### REQUIREMENT
Only the lines below from the one containing "- JDK：Java17" to the one containing "- 从github上下载，地" should be repeated, both included and unchanged.

▶

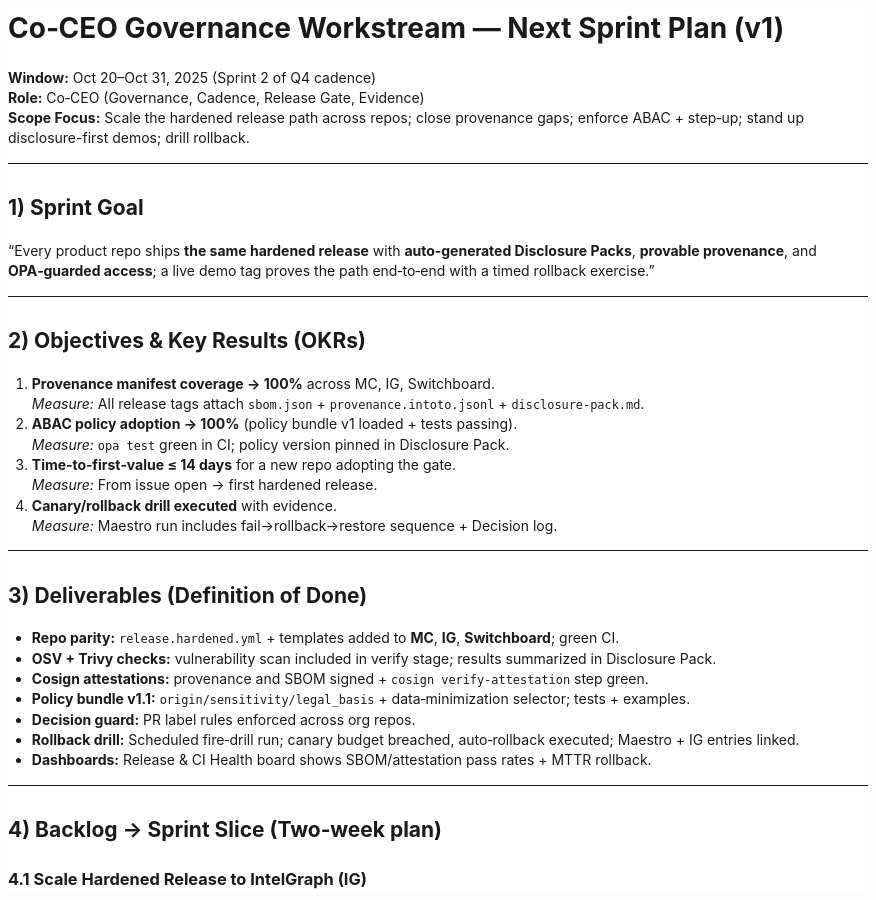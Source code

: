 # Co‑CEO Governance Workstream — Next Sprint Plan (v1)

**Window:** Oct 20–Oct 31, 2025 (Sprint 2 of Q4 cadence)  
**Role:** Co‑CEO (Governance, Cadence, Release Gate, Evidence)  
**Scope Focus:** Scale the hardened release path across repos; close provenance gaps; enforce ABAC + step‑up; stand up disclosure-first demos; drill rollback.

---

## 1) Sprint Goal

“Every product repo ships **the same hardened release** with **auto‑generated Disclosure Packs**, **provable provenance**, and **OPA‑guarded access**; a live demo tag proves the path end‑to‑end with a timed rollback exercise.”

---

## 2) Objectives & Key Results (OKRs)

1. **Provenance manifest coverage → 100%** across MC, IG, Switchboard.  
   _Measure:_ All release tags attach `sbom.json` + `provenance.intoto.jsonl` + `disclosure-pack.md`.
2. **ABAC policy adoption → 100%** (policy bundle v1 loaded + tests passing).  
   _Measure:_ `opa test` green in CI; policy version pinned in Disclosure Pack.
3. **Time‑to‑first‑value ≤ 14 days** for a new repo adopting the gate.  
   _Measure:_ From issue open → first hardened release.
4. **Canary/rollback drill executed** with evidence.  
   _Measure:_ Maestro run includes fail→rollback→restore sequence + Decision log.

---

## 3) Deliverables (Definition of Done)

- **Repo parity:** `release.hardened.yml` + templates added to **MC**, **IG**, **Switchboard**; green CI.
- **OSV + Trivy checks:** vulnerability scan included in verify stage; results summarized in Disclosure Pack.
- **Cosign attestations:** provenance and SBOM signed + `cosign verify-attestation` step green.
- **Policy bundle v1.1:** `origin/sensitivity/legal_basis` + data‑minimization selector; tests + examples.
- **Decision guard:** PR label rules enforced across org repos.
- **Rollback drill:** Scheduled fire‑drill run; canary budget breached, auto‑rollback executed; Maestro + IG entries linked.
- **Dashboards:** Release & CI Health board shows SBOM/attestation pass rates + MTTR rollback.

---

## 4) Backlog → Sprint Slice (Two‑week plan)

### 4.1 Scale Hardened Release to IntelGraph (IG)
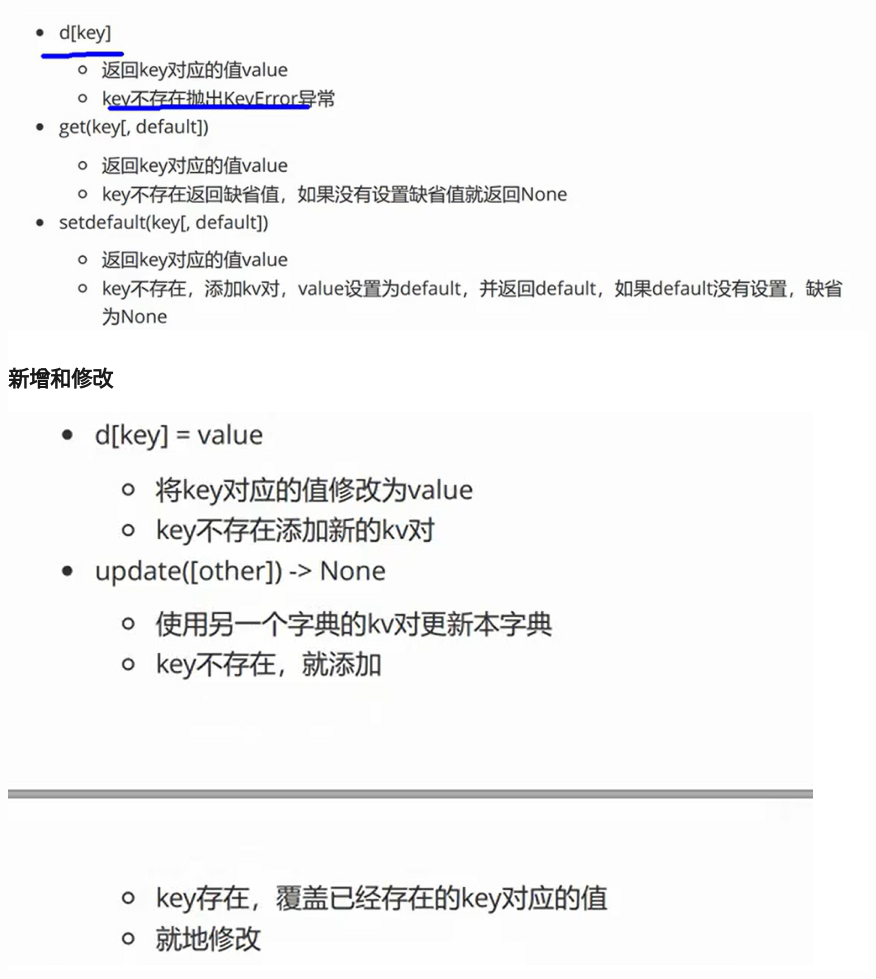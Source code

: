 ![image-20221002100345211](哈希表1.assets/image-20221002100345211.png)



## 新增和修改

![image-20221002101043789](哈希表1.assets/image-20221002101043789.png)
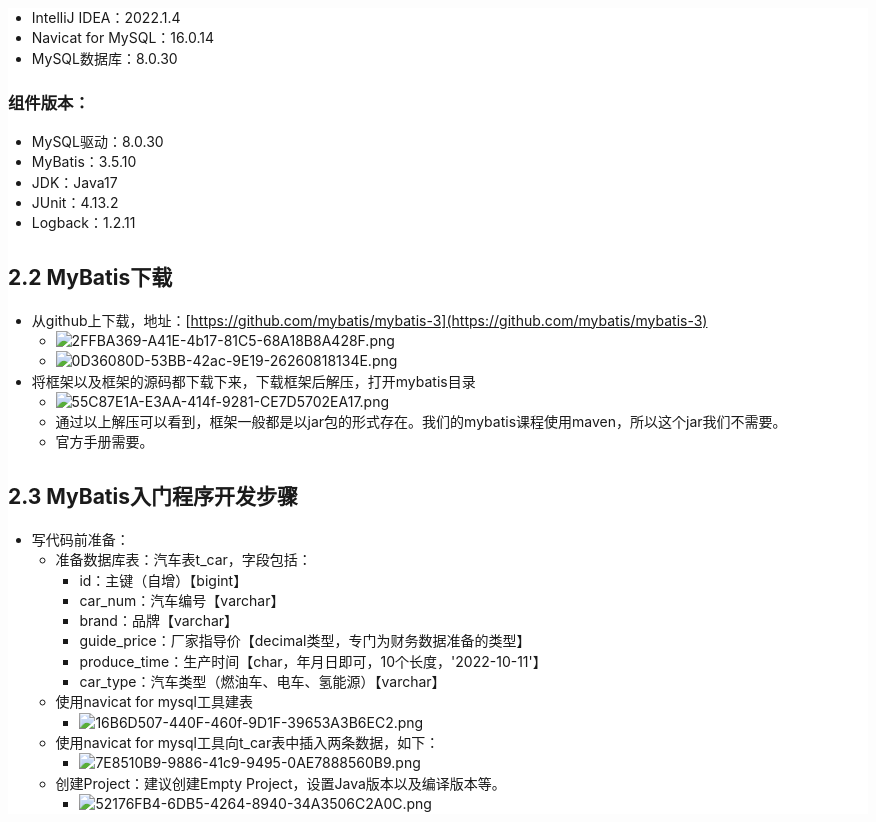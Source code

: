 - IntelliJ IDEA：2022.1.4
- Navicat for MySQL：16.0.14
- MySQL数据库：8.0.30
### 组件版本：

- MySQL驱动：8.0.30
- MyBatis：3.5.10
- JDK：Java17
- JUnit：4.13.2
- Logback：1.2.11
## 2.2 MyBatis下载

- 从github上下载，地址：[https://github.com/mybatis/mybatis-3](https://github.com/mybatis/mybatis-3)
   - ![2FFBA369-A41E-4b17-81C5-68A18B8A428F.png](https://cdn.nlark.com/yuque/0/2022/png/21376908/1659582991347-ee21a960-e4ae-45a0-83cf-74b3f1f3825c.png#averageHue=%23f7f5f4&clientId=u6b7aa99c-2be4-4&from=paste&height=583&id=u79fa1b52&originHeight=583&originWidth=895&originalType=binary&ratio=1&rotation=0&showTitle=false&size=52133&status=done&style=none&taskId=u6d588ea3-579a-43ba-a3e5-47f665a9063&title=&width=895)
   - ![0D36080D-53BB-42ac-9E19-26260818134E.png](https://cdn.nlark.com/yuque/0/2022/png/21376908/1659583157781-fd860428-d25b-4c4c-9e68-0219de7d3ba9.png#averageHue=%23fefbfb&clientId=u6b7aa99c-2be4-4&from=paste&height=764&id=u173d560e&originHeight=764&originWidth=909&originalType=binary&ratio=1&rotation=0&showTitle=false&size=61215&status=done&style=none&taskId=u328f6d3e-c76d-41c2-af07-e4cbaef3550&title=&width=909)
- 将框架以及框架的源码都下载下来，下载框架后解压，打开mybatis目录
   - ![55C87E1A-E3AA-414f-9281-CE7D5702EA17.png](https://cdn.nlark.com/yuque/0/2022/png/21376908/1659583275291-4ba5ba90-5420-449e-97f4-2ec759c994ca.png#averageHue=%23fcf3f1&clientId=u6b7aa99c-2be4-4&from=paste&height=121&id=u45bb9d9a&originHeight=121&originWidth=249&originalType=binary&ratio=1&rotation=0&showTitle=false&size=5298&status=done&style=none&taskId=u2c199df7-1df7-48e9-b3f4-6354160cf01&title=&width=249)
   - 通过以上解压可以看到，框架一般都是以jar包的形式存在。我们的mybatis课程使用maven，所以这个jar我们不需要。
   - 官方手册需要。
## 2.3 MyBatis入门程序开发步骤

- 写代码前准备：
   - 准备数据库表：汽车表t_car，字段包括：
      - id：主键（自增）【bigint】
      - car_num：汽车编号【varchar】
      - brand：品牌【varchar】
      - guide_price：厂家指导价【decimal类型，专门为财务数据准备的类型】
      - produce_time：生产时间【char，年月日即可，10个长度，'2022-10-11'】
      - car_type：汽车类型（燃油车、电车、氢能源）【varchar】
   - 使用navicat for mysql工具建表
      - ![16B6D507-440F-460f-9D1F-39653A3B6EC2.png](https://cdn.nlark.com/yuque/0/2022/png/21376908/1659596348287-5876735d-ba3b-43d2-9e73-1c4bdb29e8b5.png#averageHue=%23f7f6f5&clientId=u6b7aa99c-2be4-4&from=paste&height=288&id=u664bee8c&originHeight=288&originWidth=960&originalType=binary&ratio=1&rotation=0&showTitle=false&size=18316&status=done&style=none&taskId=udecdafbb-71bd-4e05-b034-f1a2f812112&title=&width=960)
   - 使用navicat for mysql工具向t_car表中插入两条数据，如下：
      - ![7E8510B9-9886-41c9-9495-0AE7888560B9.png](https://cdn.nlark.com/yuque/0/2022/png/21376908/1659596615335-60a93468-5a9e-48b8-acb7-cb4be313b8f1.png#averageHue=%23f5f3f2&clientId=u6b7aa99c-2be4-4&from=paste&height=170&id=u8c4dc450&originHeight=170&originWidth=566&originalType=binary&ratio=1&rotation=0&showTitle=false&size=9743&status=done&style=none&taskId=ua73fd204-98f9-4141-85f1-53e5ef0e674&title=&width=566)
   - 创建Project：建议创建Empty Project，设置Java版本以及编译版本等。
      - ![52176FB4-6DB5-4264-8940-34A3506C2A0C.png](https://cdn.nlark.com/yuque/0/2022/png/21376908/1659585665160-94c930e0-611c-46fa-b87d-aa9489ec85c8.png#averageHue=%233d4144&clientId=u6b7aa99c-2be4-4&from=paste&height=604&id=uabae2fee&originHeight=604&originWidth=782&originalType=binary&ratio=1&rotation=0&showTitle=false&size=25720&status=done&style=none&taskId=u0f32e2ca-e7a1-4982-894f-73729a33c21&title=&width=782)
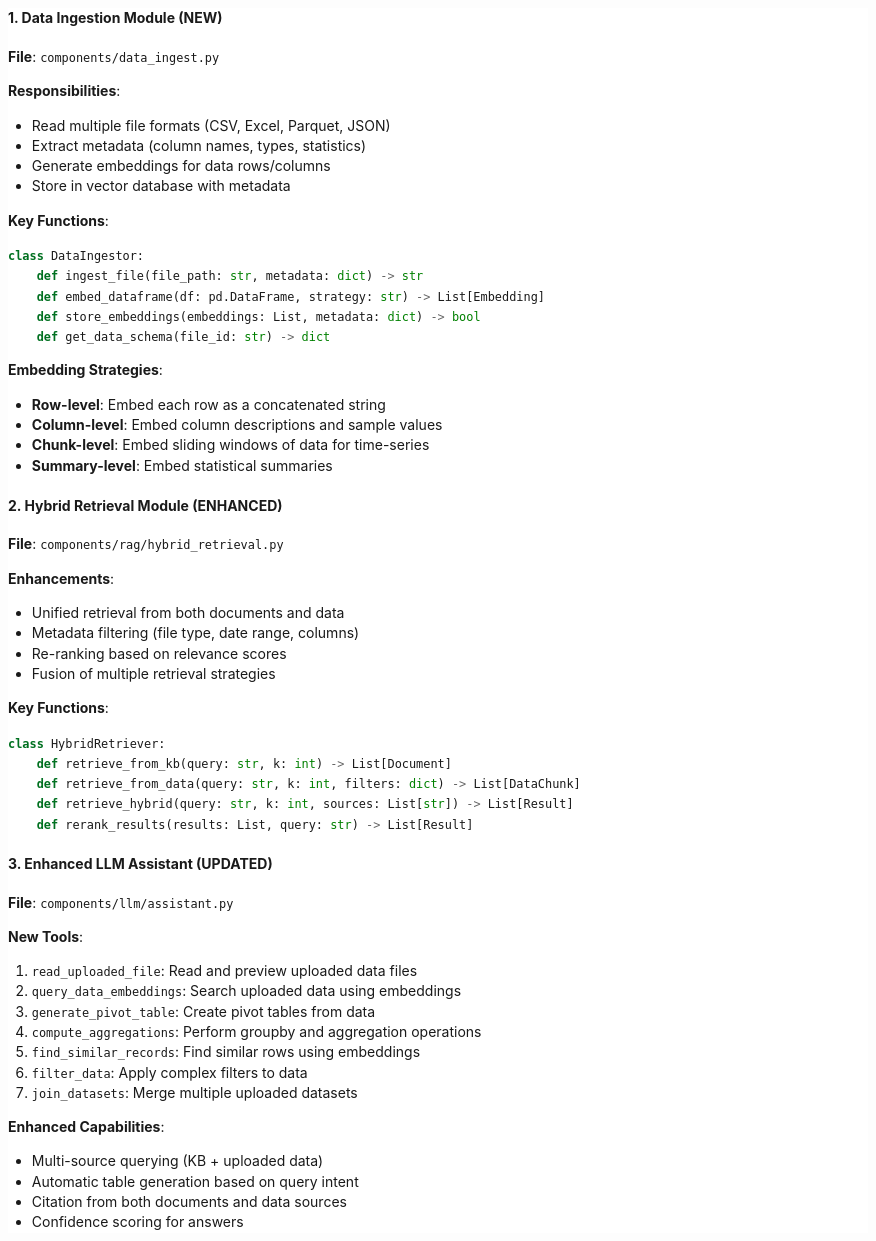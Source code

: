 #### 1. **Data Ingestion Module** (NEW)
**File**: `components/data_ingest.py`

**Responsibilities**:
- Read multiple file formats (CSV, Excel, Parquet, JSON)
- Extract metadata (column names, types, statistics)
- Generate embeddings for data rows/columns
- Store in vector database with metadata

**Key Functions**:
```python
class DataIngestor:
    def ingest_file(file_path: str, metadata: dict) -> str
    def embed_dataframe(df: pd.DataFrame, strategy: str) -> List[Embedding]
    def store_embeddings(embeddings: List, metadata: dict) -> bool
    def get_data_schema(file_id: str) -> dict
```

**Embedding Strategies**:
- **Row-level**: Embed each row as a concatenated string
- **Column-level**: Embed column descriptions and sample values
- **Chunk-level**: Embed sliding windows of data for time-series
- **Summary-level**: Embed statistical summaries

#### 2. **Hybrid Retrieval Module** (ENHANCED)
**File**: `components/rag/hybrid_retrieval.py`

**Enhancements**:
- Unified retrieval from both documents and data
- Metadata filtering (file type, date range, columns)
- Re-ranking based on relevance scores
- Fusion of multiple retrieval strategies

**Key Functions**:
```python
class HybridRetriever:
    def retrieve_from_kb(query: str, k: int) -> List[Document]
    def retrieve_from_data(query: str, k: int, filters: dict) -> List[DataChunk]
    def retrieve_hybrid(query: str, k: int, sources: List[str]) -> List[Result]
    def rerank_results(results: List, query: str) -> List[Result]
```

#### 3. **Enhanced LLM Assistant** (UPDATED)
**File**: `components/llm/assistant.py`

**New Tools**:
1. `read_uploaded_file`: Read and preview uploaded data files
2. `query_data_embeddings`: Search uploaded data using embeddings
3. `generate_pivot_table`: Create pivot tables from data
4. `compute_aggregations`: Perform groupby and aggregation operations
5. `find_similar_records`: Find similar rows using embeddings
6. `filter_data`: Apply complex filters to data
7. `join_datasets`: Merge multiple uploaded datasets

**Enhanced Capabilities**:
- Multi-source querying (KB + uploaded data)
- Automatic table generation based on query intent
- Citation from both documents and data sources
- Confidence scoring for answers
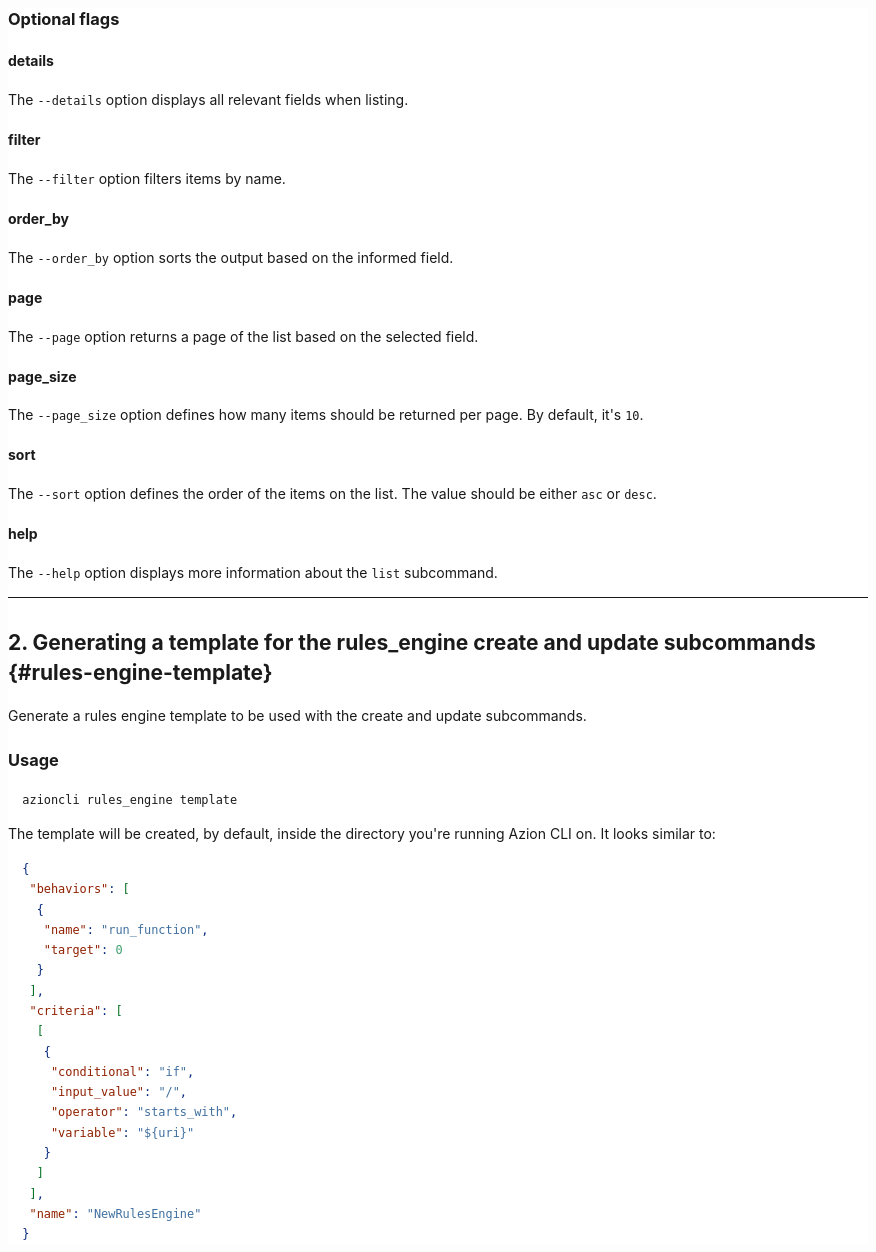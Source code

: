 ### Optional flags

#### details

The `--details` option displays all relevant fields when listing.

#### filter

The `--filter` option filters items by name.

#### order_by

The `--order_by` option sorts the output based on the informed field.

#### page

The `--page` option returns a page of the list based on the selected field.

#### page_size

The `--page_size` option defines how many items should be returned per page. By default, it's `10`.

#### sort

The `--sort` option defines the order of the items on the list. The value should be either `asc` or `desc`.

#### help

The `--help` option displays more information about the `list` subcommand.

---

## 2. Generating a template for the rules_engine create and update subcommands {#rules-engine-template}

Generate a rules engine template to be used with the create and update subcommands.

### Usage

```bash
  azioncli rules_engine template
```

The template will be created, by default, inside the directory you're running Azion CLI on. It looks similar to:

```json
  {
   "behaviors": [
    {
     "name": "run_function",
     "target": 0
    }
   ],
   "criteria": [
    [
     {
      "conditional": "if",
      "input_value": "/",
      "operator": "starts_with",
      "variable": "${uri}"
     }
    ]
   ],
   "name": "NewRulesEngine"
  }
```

◀

### SOLUTION
- JDK：Java17
- JUnit：4.13.2
- Logback：1.2.11
## 2.2 MyBatis下载

- 从github上下载，地址：[https://github.com/mybatis/mybatis-3](https://github.com/mybatis/mybatis-3)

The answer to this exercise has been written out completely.